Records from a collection
────────

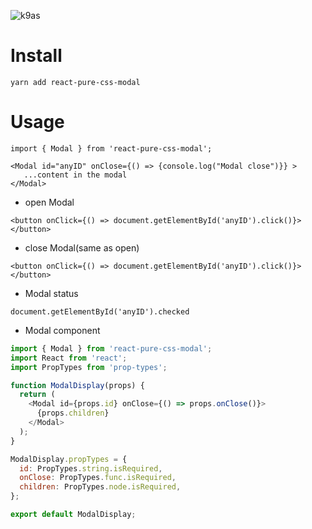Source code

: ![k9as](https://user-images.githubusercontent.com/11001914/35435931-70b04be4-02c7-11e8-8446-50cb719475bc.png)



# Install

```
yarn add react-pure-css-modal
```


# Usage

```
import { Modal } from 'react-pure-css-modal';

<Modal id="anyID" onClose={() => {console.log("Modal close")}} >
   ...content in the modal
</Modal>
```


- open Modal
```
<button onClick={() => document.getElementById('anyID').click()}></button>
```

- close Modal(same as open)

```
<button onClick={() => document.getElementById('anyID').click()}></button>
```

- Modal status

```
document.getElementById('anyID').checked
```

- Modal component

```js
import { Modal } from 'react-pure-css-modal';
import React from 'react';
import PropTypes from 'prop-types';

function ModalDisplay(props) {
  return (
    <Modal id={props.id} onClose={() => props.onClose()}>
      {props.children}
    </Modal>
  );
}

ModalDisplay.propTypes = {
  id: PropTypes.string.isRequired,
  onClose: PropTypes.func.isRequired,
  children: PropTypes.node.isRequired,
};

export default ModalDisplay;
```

────────

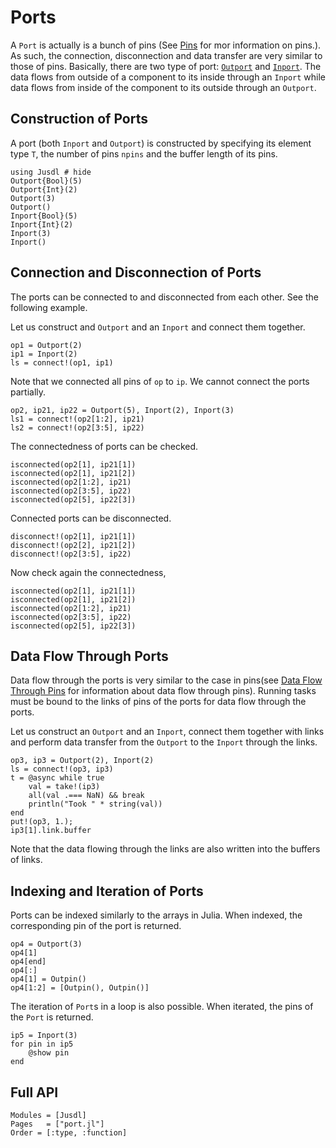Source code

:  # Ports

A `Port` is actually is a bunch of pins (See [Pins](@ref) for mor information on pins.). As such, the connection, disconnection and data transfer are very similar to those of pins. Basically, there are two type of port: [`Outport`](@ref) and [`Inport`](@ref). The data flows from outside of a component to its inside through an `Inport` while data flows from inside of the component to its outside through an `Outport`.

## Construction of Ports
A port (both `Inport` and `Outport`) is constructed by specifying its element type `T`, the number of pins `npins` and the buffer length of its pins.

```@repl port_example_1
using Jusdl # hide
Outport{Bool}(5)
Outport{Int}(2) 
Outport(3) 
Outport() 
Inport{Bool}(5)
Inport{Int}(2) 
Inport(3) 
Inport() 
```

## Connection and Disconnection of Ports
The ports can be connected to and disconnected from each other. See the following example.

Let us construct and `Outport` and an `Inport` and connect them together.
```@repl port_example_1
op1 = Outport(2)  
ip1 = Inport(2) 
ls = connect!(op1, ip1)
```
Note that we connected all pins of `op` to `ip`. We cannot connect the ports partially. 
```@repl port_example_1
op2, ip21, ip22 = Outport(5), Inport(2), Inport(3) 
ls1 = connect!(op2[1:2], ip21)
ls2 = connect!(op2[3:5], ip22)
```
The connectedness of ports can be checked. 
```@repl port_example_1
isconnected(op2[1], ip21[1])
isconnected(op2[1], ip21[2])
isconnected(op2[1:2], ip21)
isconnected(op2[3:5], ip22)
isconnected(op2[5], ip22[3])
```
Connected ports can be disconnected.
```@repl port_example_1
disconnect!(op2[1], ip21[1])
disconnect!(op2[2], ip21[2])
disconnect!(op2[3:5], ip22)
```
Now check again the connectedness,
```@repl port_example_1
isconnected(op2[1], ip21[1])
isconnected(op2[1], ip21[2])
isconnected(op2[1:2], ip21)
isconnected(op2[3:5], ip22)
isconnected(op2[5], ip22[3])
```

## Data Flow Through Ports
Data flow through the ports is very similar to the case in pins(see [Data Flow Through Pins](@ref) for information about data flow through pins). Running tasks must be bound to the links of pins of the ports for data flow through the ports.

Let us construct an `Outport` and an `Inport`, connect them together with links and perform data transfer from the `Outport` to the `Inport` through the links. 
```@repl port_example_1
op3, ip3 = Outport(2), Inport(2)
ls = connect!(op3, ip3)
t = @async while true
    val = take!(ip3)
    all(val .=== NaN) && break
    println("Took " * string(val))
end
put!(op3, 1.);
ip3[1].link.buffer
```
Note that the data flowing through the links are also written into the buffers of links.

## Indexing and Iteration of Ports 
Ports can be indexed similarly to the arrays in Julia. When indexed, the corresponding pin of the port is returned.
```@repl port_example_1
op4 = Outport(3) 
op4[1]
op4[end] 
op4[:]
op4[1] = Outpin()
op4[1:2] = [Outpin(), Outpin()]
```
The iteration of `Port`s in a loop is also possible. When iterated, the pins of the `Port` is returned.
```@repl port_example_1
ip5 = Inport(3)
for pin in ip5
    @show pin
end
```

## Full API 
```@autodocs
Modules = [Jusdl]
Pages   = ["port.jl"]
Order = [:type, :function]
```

────────

- _WHAT THIS TASK INVOLVES_:
In the entries above, which lines hold the string "props"? Report all of them.

- _SOLUTION TO THE EXERCISE_:
function ModalDisplay(props) {
    <Modal id={props.id} onClose={() => props.onClose()}>
      {props.children}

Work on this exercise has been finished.